Film. Drôle, délirant et addictif, Pig est un film de sérial killer
iranien comme l’on n’imaginait même pas qu’il en existe.
Explications.

Par Jacques Braunstein

Temps de lecture 5 min.

PIG

Bande Annonce

Qu’on en ait vu un ou vingt, on a une idée assez arrêtée du cinéma iranien. Un cinéma social, réaliste, lent aux couleurs passées. Pig est l’antithèse de tout ce que nous savons sur ce cinéma. C’est un film de genre, surexposé et surdécoupé aux teintes flashies zébrées de néon (mais beaucoup plus beau et maitrisé que ne le laisse penser une bande annonce un peu trop vitaminée).

Film de genre qui dit
beaucoup de choses
sur la société iranienne.

Son héros, Hasan, est un cinéaste respecté mais plus ou moins black-listé, qui en est réduit à tourner une publicité pour une bombe anti-cafard. Alors qu’il traine son vague à l’âme, de fêtes en soirée dans un Téhéran branché qu’on n’imaginait guère, un sérial-killer s’en prend à ses confrères. Tuant les cinéastes de toutes obédiences (y compris le réalisateur de Pig, lui-même, Mani Haghighi). Écrivant « Porc » en farsi sur le front de leur tête décapitée. D’où le titre, Pig, éminemment subversif dans une république islamique. Hasan sorte de Woody Allen rondouillard perpétuellement affublé d’un t-shirt de groupe de hard rock (AC/DC, Kiss…), hésite entre la peur d’être la prochaine victime et la honte de ne pas être sur cette liste paradoxale des cinéastes iraniens qui comptent.
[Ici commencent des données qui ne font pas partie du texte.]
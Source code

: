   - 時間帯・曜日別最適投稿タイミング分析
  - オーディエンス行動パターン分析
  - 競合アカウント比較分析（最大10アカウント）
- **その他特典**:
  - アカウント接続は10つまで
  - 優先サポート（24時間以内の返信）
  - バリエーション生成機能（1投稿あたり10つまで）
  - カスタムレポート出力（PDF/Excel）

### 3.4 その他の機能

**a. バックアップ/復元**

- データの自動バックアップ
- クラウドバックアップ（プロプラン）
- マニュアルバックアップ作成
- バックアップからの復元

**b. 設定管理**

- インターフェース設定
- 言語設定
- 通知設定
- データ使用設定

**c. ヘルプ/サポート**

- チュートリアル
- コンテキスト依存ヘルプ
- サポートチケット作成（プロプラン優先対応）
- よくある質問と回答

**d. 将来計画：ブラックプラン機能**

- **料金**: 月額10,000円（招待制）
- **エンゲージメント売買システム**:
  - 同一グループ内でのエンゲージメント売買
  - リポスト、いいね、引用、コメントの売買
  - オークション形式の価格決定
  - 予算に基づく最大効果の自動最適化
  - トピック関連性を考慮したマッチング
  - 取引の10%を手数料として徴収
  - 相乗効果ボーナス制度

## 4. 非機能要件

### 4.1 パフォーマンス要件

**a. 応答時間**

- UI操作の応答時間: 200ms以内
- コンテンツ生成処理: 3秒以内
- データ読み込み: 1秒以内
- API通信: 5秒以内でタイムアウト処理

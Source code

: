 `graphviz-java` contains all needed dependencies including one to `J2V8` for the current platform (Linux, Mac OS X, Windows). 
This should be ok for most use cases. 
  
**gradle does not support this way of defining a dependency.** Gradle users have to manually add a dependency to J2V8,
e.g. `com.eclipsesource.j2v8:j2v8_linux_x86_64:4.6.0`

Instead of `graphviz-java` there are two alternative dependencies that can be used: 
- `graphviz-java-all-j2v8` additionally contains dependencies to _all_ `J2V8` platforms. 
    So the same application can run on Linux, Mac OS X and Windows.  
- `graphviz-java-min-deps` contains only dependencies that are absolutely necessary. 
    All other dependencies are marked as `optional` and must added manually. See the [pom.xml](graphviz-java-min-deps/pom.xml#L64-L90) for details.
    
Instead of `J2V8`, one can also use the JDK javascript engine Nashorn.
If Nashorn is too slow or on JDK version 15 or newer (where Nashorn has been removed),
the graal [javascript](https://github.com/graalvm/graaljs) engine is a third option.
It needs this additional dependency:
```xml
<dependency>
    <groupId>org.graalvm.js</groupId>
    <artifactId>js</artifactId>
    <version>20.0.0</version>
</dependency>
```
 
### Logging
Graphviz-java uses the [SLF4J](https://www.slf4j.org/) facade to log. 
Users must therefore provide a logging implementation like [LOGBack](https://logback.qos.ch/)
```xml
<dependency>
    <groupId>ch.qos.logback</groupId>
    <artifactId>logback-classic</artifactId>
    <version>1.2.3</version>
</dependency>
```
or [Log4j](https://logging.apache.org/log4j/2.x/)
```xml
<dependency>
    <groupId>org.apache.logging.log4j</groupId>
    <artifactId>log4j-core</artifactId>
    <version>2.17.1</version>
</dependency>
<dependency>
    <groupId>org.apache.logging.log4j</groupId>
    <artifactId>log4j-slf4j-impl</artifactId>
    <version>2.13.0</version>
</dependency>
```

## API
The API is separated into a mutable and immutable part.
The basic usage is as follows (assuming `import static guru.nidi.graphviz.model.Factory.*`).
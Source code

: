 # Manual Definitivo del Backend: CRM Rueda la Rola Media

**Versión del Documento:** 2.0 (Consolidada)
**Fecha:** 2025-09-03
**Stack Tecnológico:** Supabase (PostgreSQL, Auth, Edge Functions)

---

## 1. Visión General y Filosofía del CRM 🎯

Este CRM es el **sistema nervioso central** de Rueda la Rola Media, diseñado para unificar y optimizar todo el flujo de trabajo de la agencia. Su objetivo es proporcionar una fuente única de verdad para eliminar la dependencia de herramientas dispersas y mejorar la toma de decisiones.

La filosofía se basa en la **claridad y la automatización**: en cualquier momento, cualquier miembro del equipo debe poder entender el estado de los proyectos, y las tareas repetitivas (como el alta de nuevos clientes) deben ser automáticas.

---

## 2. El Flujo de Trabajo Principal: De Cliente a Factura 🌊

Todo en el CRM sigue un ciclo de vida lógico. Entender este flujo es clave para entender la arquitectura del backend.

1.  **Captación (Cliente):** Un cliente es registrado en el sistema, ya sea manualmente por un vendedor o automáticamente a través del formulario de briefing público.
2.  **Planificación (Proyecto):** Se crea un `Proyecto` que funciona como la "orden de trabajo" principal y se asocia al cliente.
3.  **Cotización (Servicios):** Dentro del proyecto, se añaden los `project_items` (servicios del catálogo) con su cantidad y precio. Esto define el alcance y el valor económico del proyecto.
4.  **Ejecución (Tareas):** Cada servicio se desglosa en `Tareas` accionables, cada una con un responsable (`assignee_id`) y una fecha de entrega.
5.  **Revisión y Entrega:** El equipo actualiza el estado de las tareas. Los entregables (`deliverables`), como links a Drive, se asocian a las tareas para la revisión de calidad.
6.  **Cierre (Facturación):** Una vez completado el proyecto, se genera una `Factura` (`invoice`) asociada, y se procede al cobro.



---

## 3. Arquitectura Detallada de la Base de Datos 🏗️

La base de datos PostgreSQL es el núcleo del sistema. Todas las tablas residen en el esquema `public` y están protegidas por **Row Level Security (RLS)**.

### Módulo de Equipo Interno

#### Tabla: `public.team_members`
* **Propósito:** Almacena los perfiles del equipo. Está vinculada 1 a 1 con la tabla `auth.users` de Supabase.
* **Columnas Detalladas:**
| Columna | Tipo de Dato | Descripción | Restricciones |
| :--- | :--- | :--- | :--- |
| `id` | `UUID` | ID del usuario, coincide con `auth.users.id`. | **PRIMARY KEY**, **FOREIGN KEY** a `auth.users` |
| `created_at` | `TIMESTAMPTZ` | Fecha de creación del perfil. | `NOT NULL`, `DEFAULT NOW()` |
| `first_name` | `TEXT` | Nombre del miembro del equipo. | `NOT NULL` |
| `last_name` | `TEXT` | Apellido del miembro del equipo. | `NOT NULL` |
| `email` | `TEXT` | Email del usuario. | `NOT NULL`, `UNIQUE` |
Mani Haghighi, revendique l’influence de Pedro Almodovar, de Bob Fosse (le génial réalisateur de All That Jazz) ou de Tarantino pour les scènes de violence. Ancien scénariste et acteur pour Asghar Farhadi (À propos d’Elly, Une Séparation…), il est déjà l’auteur de quatre films. Le précédent, Valley of the stars (2017) était un polar présenté à la Berlinale comme son nouveau film. Dans Pig, il pioche allégrement dans différents genres, du burlesque, au thriller en passant par la comédie de mœurs et le slasher… Ce choix du film de genre lui permet de dire beaucoup de choses sur la société iranienne. Pig évoque les réseaux sociaux, la censure, l’arbitraire de la police, la place des femmes : fortes, qui prennent leurs propres décisions sans en référer aux hommes, contrairement à ce que l’on voit dans les films de la plupart de ses compatriotes…

Mais le résultat est d’autant plus étonnant et détonnant qu’il s’inscrit dans le contexte d’un pays sur lequel nous avons plus d’aprioris que de connaissances. Dans ses interviews en bonus, Mani Haghighi raconte d’ailleurs comment il négocie avec la censure (ce que certains de ses collègues se refusent à faire, ce qu’il respecte). « J’ai peur des censeurs, mais eux aussi ont peur de moi… » explique-t-il goguenard. Et il affirme que de film en film il parvient à imposer une vision de plus en plus personnel. Pig en est la preuve éclatante.